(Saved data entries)
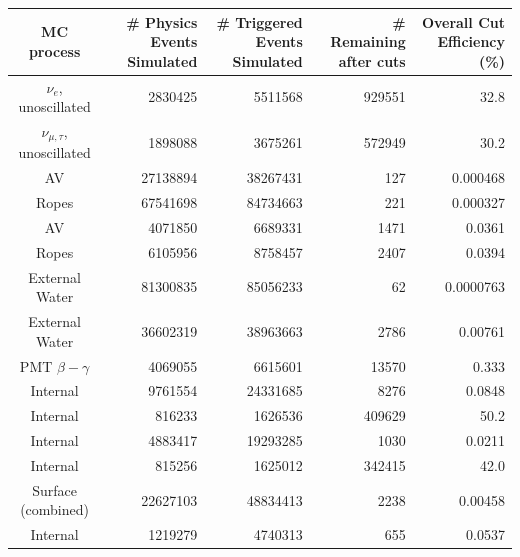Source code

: \begin{table}
    \begin{center}
        \begin{tabulary}{\textwidth}{c R R R R}
            \hline
            MC process       & \# Physics Events Simulated & \# Triggered Events Simulated  & \# Remaining after cuts & Overall Cut Efficiency (\%) \\ \hline \hline
            \beight{} $\nu_{e}$, unoscillated & \num{2830425}  & \num{5511568}  & \num{929551} & 32.8     \\
            \beight{} $\nu_{\mu,\tau}$, unoscillated & \num{1898088} & \num{3675261} & \num{572949} & 30.2\\
            \hline
            AV     & \num{27138894} & \num{38267431} & \num{127}    & 0.000468 \\
            Ropes  & \num{67541698} & \num{84734663} & \num{221}    & 0.000327 \\
            AV     & \num{4071850}  & \num{6689331}  & \num{1471}   & 0.0361    \\
            Ropes  & \num{6105956}  & \num{8758457}  & \num{2407}   & 0.0394   \\
            External Water  & \num{81300835} & \num{85056233} & \num{62} & 0.0000763 \\
            External Water  & \num{36602319} & \num{38963663} & \num{2786} & 0.00761 \\
            PMT $\beta-\gamma$  & \num{4069055}  & \num{6615601}  & \num{13570}  & 0.333    \\
            \hline
            Internal  & \num{9761554} & \num{24331685} & \num{8276} & 0.0848  \\
            Internal  & \num{816233} & \num{1626536} & \num{409629} & 50.2     \\
            Internal  & \num{4883417} & \num{19293285} & \num{1030} & 0.0211 \\
            Internal  & \num{815256} & \num{1625012} & \num{342415} & 42.0     \\ \hline
            Surface \alphan{} (combined) & \num{22627103} & \num{48834413} & \num{2238} & 0.00458 \\
            Internal \alphan{} & \num{1219279} & \num{4740313} & \num{655} & 0.0537 \\

\end{tabulary}
\end{center}
\end{table}
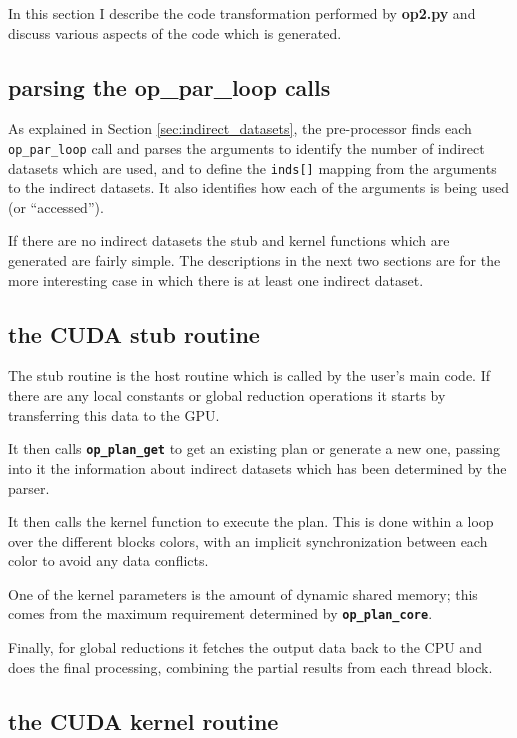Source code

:\documentclass[12pt]{article}
\begin{document}
In this section I describe the code transformation performed by
{\bf op2.py} and discuss various aspects of the code which is generated.

\subsection{parsing the op\_par\_loop calls}

As explained in Section \ref{sec:indirect_datasets}, the pre-processor
finds each {\tt op\_par\_loop} call
and parses the arguments to identify the number of indirect
datasets which are used, and to define the {\tt inds[]} mapping
from the arguments to the indirect datasets.  It also identifies
how each of the arguments is being used (or ``accessed'').

If there are no indirect datasets the stub and kernel functions
which are generated are fairly simple.  The descriptions in the next
two sections are for the more interesting case in which there is
at least one indirect dataset.

\subsection{the CUDA stub routine}

The stub routine is the host routine which is called by the user's
main code.  If there are any local constants or global reduction
operations it starts by transferring this data to the GPU.

It then calls {\tt \bf op\_plan\_get} to get an existing plan or
generate a new one, passing into it the information about indirect
datasets which has been determined by the parser.

It then calls the kernel function to execute the plan.  This is
done within a loop over the different blocks colors, with an
implicit synchronization between each color to avoid any data
conflicts.

One of the kernel parameters is the amount of dynamic shared
memory; this comes from the maximum requirement determined
by {\tt \bf op\_plan\_core}.

Finally, for global reductions it fetches the output data back
to the CPU and does the final processing, combining the partial
results from each thread block.


\subsection{the CUDA kernel routine}
\end{document}
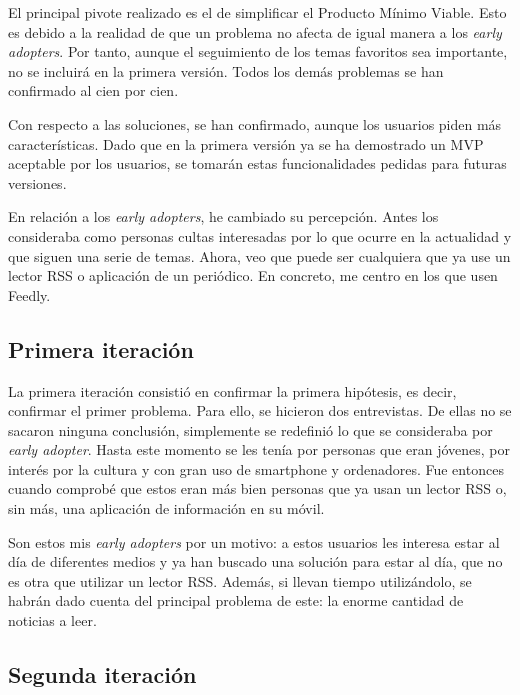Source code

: El principal pivote realizado es el de simplificar el Producto Mínimo Viable. Esto es debido a la realidad de que un problema no afecta de igual manera a los \textit{early adopters}. Por tanto, aunque el seguimiento de los temas favoritos sea importante, no se incluirá en la primera versión. Todos los demás problemas se han confirmado al cien por cien.

Con respecto a las soluciones, se han confirmado, aunque los usuarios piden más características. Dado que en la primera versión ya se ha demostrado un MVP aceptable por los usuarios, se tomarán estas funcionalidades pedidas para futuras versiones.

En relación a los \textit{early adopters}, he cambiado su percepción. Antes los consideraba como personas cultas interesadas por lo que ocurre en la actualidad y que siguen una serie de temas. Ahora, veo que puede ser cualquiera que ya use un lector RSS o aplicación de un periódico. En concreto, me centro en los que usen Feedly.

\subsection{Primera iteración}

La primera iteración consistió en confirmar la primera hipótesis, es decir, confirmar el primer problema. Para ello, se hicieron dos entrevistas. De ellas no se sacaron ninguna conclusión, simplemente se redefinió lo que se consideraba por \textit{early adopter}. Hasta este momento se les tenía por personas que eran jóvenes, por interés por la cultura y con gran uso de smartphone y ordenadores. Fue entonces cuando comprobé que estos eran más bien personas que ya usan un lector RSS o, sin más, una aplicación de información en su móvil.

Son estos mis \textit{early adopters} por un motivo: a estos usuarios les interesa estar al día de diferentes medios y ya han buscado una solución para estar al día, que no es otra que utilizar un lector RSS. Además, si llevan tiempo utilizándolo, se habrán dado cuenta del principal problema de este: la enorme cantidad de noticias a leer.


\subsection{Segunda iteración}

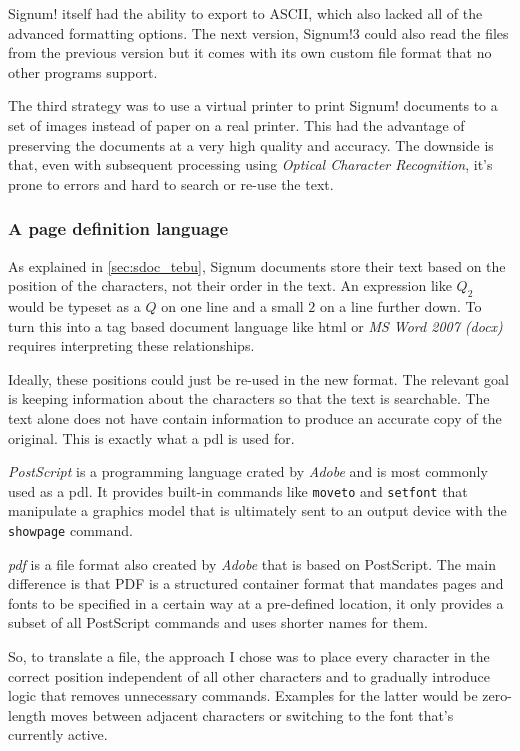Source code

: Signum! itself had the ability to export to ASCII, which also lacked all of the advanced formatting options. The next version, Signum!3 could also read the files from the previous version but it comes with its own custom file format that no other programs support.

The third strategy was to use a virtual printer to print Signum! documents to a set of images instead of paper on a real printer. This had the advantage of preserving the documents at a very high quality and accuracy. The downside is that, even with subsequent processing using \textit{Optical Character Recognition}, it's prone to errors and hard to search or re-use the text.

\subsubsection{A page definition language}

As explained in \autoref{sec:sdoc_tebu}, Signum documents store their text based on the position of the characters, not their order in the text. An expression like $Q_2$ would be typeset as a $Q$ on one line and a small $2$ on a line further down. To turn this into a tag based document language like \acrshort{html} or \textit{MS Word 2007 (docx)} requires interpreting these relationships.

Ideally, these positions could just be re-used in the new format. The relevant goal is keeping information about the characters so that the text is searchable. The text alone does not have contain information to produce an accurate copy of the original. This is exactly what a \acrfull{pdl} is used for.

\textit{PostScript} is a programming language crated by \textit{Adobe} and is most commonly used as a \acrlong{pdl}. It provides built-in commands like \texttt{moveto} and \texttt{setfont} that manipulate a graphics model that is ultimately sent to an output device with the \texttt{showpage} command.

\textit{\acrshort{pdf}} is a file format also created by \textit{Adobe} that is based on PostScript. The main difference is that PDF is a structured container format that mandates pages and fonts to be specified in a certain way at a pre-defined location, it only provides a subset of all PostScript commands and uses shorter names for them.

So, to translate a \Signum{} file, the approach I chose was to place every character in the correct position independent of all other characters and to gradually introduce logic that removes unnecessary commands. Examples for the latter would be zero-length moves between adjacent characters or switching to the font that's currently active.

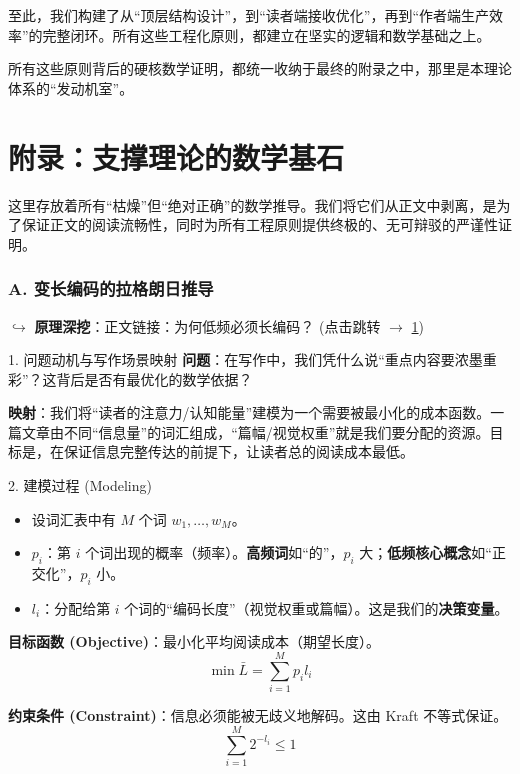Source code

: \documentclass[11pt, a4paper]{ctexart}
\newcommand{\mathlink}[2]{%
	\par\noindent\hspace*{2em}\small\color{blue!60!black}
	$\hookrightarrow$ \textbf{原理深挖}：#2 (点击跳转 $\to$ \ref{#1})
}
\begin{document}
	至此，我们构建了从“顶层结构设计”，到“读者端接收优化”，再到“作者端生产效率”的完整闭环。所有这些工程化原则，都建立在坚实的逻辑和数学基础之上。
	
	所有这些原则背后的硬核数学证明，都统一收纳于最终的附录之中，那里是本理论体系的“发动机室”。
	
	
	\newpage
	\appendix
	\part*{附录：支撑理论的数学基石}
	
	这里存放着所有“枯燥”但“绝对正确”的数学推导。我们将它们从正文中剥离，是为了保证正文的阅读流畅性，同时为所有工程原则提供终极的、无可辩驳的严谨性证明。
	
	\section{A. 变长编码的拉格朗日推导} \label{math:vlc}
	\mathlink{math:vlc}{正文链接：为何低频必须长编码？}
	
	\begin{mathbox}{1. 问题动机与写作场景映射}
		\textbf{问题}：在写作中，我们凭什么说“重点内容要浓墨重彩”？这背后是否有最优化的数学依据？
		
		\textbf{映射}：我们将“读者的注意力/认知能量”建模为一个需要被最小化的成本函数。一篇文章由不同“信息量”的词汇组成，“篇幅/视觉权重”就是我们要分配的资源。目标是，在保证信息完整传达的前提下，让读者总的阅读成本最低。
	\end{mathbox}
	
	\begin{mathbox}{2. 建模过程 (Modeling)}
		\begin{itemize}
			\item 设词汇表中有 $M$ 个词 $w_1, \dots, w_M$。
			\item $p_i$：第 $i$ 个词出现的概率（频率）。\textbf{高频词}如“的”，$p_i$ 大；\textbf{低频核心概念}如“正交化”，$p_i$ 小。
			\item $l_i$：分配给第 $i$ 个词的“编码长度”（视觉权重或篇幅）。这是我们的\textbf{决策变量}。
		\end{itemize}
		
		\textbf{目标函数 (Objective)}：最小化平均阅读成本（期望长度）。
		$$ \min \bar{L} = \sum_{i=1}^{M} p_i l_i $$
		
		\textbf{约束条件 (Constraint)}：信息必须能被无歧义地解码。这由 Kraft 不等式保证。
		$$ \sum_{i=1}^{M} 2^{-l_i} \le 1 $$
	\end{mathbox}
	
\end{document}
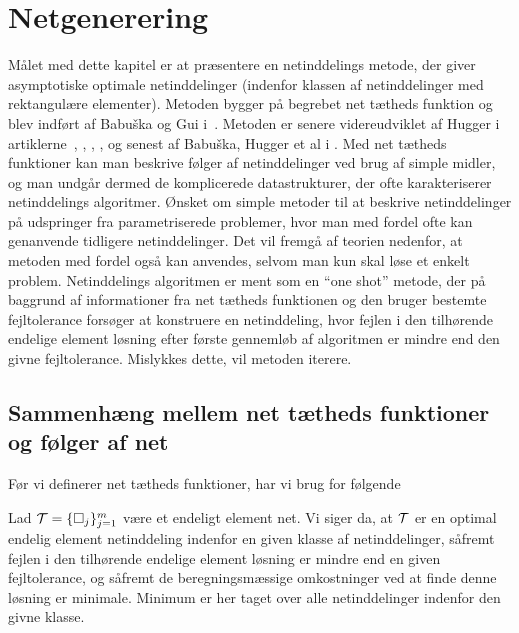 \chapter{Netgenerering} \label{netinddeling}

Målet med dette kapitel er at præsentere en netinddelings 
metode, der giver asymptotiske optimale netinddelinger 
(indenfor klassen af netinddelinger med rektangulære 
elementer). Metoden bygger på begrebet net tætheds funktion 
og blev indført af Babu\v{s}ka og Gui i~\cite{ba-gui}. Metoden er 
senere videreudviklet af Hugger i artiklerne~\cite{hugger-1}, 
\cite{hugger-3}, \cite{hugger-2}, \cite{hugger-4}, \cite{hugger-pol}
og senest af Babu\v{s}ka, Hugger et al i \cite{hugger-net}. Med net 
tætheds funktioner kan man beskrive følger af netinddelinger
ved brug af simple midler, og man undgår dermed de 
komplicerede datastrukturer, der ofte karakteriserer 
netinddelings algoritmer. Ønsket om simple metoder til at 
beskrive netinddelinger på udspringer fra parametriserede
problemer, hvor man med fordel ofte kan genanvende tidligere
netinddelinger. Det vil fremgå af teorien nedenfor, at 
metoden med fordel også kan anvendes, selvom man kun skal 
løse et enkelt problem. Netinddelings algoritmen er ment som 
en ``one shot'' metode, der på baggrund af informationer fra 
net tætheds funktionen og den bruger bestemte fejltolerance 
forsøger at konstruere en netinddeling, hvor fejlen i den
tilhørende endelige element løsning efter første gennemløb af 
algoritmen er mindre end den givne fejltolerance. Mislykkes 
dette, vil metoden iterere.

\section{Sammenhæng mellem net tætheds funk\-ti\-on\-er og følger af net} 
Før vi definerer net tætheds funktioner, har vi brug for følgende
\begin{definition}
Lad $\mathcal T=\{\Box_j\}_{j=1}^m$ være et endeligt element net. Vi
siger da, at $\mathcal T$ er en optimal endelig element netinddeling
indenfor en given klasse af netinddelinger, såfremt fejlen
i den tilhørende endelige element løsning er mindre end en 
given fejl\-to\-le\-ran\-ce, og såfremt de beregningsmæssige 
omkostninger ved at finde denne løsning er minimale. Minimum er 
her taget over alle netinddelinger indenfor den givne klasse.
\end{definition}

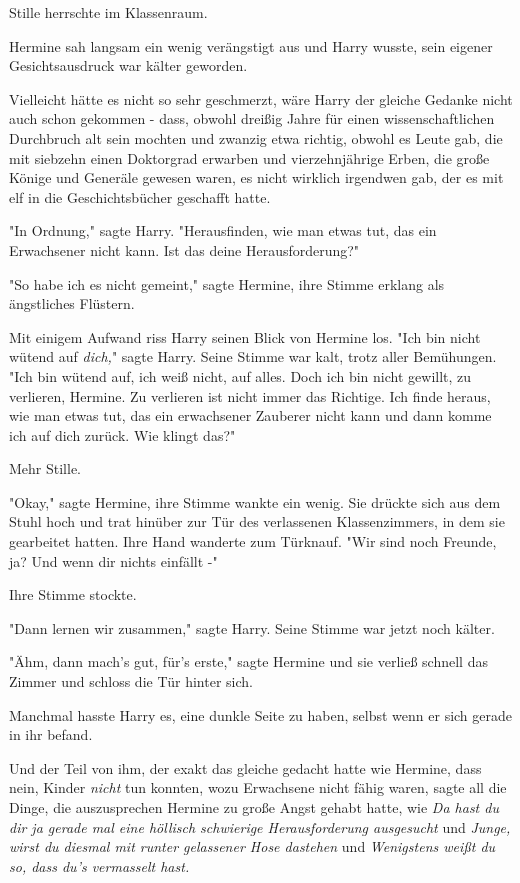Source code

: {Stille herrschte im Klassenraum.

Hermine sah langsam ein wenig verängstigt aus und Harry wusste, sein eigener Gesichtsausdruck war kälter geworden.

Vielleicht hätte es nicht so sehr geschmerzt, wäre Harry der gleiche Gedanke nicht auch schon gekommen - dass, obwohl dreißig Jahre für einen wissenschaftlichen Durchbruch alt sein mochten und zwanzig etwa richtig, obwohl es Leute gab, die mit siebzehn einen Doktorgrad erwarben und vierzehnjährige Erben, die große Könige und Generäle gewesen waren, es nicht wirklich irgendwen gab, der es mit elf in die Geschichtsbücher geschafft hatte.

"In Ordnung," sagte Harry. "Herausfinden, wie man etwas tut, das ein Erwachsener nicht kann. Ist das deine Herausforderung?"

"So habe ich es nicht gemeint," sagte Hermine, ihre Stimme erklang als ängstliches Flüstern.

Mit einigem Aufwand riss Harry seinen Blick von Hermine los. "Ich bin nicht wütend auf \emph{dich,}" sagte Harry. Seine Stimme war kalt, trotz aller Bemühungen. "Ich bin wütend auf, ich weiß nicht, auf alles. Doch ich bin nicht gewillt, zu verlieren, Hermine. Zu verlieren ist nicht immer das Richtige. Ich finde heraus, wie man etwas tut, das ein erwachsener Zauberer nicht kann und dann komme ich auf dich zurück. Wie klingt das?"

Mehr Stille.

"Okay," sagte Hermine, ihre Stimme wankte ein wenig. Sie drückte sich aus dem Stuhl hoch und trat hinüber zur Tür des verlassenen Klassenzimmers, in dem sie gearbeitet hatten. Ihre Hand wanderte zum Türknauf. "Wir sind noch Freunde, ja? Und wenn dir nichts einfällt -"

Ihre Stimme stockte.

"Dann lernen wir zusammen," sagte Harry. Seine Stimme war jetzt noch kälter.

"Ähm, dann mach's gut, für's erste," sagte Hermine und sie verließ schnell das Zimmer und schloss die Tür hinter sich.

Manchmal hasste Harry es, eine dunkle Seite zu haben, selbst wenn er sich gerade in ihr befand.

Und der Teil von ihm, der exakt das gleiche gedacht hatte wie Hermine, dass nein, Kinder \emph{nicht} tun konnten, wozu Erwachsene nicht fähig waren, sagte all die Dinge, die auszusprechen Hermine zu große Angst gehabt hatte, wie \emph{Da hast du dir ja gerade mal eine höllisch schwierige Herausforderung ausgesucht} und \emph{Junge, wirst du diesmal mit runter gelassener Hose dastehen} und \emph{Wenigstens weißt du so, dass du's vermasselt hast.}

}
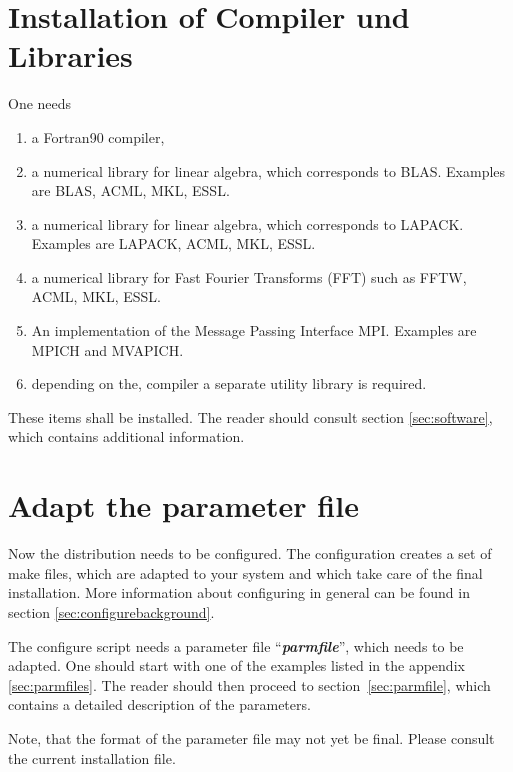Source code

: \documentclass[a4paper,10pt]{report}
\newcommand{\myspec}[1]{\textbf{\textit{#1}}}
\begin{document}
\section{Installation of Compiler und Libraries}
One needs
\begin{enumerate}
\item a Fortran90 compiler, 
\item a numerical library for linear algebra, which corresponds to
BLAS. Examples are BLAS, ACML, MKL, ESSL.
\item a numerical library for linear algebra, which corresponds to
LAPACK. Examples are LAPACK, ACML, MKL, ESSL.
\item a numerical library for Fast Fourier Transforms (FFT) such as
FFTW, ACML, MKL, ESSL.
\item An implementation of the Message Passing Interface
MPI. Examples are MPICH
and MVAPICH.
\item depending on the, compiler a separate utility library is required.
\end{enumerate}
These items shall be installed. The reader should consult section
\ref{sec:software}, which contains additional information.

\section{Adapt the parameter file}
Now the distribution needs to be configured. The configuration
creates a set of make files, which are adapted to your system and
which take care of the final installation. More information about
configuring in general can be found in section
\ref{sec:configurebackground}.

The configure script needs a parameter file
``\myspec{parmfile}'', which
needs to be adapted. One should start with one of the examples listed
in the appendix \ref{sec:parmfiles}. The reader should then proceed to
section~\ref{sec:parmfile}, which contains a detailed description of
the parameters.

Note, that the format of the parameter file may not yet be final. Please
consult the current installation file.
\end{document}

> _YOUR TASK_:
Which of the lines above carry the string "kälter"? Pick them out and copy them.

> _ANSWER SECTION_:
Hermine sah langsam ein wenig verängstigt aus und Harry wusste, sein eigener Gesichtsausdruck war kälter geworden.
"Dann lernen wir zusammen," sagte Harry. Seine Stimme war jetzt noch kälter.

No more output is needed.